Microstructural comparison of the impact of drilling fluids contamination and casing corrosion on wellbore cement barriers

Document Type

Conference Proceeding

Publication Date

1-1-2019

Abstract

Gas leakage through wellbores is one of the major challenges in Oil and Gas Industry related to well cementing and wellbore integrity, whether post CO2 injection or during gas production in hydraulically fractured shales. The inadequate cement bond at the interfaces with formation and/or casing will result in failure of the cement sheath and poor zonal isolation causing hazard to the environment. The mains reasons for poor cement integrity are the drilling fluid contamination, as well as the pipe and casing string corrosions, as both of these create deposition of mechanically inferior and highly porous materials at interfaces. Furthermore, they are big issues in permanent plugging and abandonment as well.
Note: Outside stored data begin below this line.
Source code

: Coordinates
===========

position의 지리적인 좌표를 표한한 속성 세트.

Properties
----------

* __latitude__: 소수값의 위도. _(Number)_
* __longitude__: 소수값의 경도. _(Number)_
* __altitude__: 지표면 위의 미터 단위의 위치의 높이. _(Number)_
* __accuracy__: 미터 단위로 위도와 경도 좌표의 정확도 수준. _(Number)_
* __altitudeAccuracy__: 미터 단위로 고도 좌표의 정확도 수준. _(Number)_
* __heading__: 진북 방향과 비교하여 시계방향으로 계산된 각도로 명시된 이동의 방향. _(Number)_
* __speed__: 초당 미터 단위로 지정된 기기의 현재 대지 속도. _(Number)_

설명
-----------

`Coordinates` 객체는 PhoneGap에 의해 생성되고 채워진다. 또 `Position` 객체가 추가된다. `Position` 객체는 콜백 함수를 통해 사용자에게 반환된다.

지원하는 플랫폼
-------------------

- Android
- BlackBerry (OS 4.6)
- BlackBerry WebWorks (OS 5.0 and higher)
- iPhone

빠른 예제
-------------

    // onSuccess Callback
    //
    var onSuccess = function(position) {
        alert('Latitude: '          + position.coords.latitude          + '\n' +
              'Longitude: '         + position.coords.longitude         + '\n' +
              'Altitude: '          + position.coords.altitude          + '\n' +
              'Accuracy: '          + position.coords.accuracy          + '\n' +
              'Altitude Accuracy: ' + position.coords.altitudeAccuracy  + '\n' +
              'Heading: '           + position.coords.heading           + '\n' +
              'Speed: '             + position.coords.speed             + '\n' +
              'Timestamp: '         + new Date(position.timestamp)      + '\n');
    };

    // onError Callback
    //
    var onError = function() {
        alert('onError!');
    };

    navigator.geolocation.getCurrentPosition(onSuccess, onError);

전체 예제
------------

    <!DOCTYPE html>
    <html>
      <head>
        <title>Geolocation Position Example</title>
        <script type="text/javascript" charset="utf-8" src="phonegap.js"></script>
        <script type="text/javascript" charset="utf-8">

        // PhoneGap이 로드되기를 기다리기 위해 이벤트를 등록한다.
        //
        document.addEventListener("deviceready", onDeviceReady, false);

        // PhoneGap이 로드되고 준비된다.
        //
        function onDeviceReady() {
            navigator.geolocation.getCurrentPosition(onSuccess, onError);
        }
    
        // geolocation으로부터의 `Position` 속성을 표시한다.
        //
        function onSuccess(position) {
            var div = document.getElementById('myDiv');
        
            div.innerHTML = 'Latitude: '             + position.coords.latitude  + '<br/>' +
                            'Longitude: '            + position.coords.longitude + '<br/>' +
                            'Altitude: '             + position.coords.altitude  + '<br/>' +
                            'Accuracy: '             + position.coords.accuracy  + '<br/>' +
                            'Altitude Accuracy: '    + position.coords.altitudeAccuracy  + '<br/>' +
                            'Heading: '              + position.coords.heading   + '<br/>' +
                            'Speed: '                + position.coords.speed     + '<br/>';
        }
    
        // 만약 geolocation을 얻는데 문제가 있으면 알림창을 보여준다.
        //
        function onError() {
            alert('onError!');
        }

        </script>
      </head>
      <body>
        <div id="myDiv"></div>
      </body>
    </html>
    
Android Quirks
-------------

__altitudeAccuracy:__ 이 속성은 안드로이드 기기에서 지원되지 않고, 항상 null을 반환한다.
P&A requires longer-term isolation comparing to primary cementing. The objective of this paper was to compare the microstructural properties of wellbore cement samples impacted by the drilling fluid contamination versus metal pipe corrosion products. In this research, drilling fluid contaminated, and cement in contact with corroded metal pipe, were compared for changes in chemical composition, and internal structure. Oil-based, synthetic oil and water based types of drilling fluids were applied to the Class H cement slurries (16.4 PPG). Microstructural properties and spatial chemical element distribution were evaluated using Scanning Electron Microscope (SEM), Energy Dispersive X-Ray Spectroscopy (EDS), and Electron Probe Micro Analyzer (EPMA). The results showed that the presence of acid environment and drilling fluid cake would produce leaching of elements and fracture formation, which would result in compromised zonal isolation and wellbore integrity issues.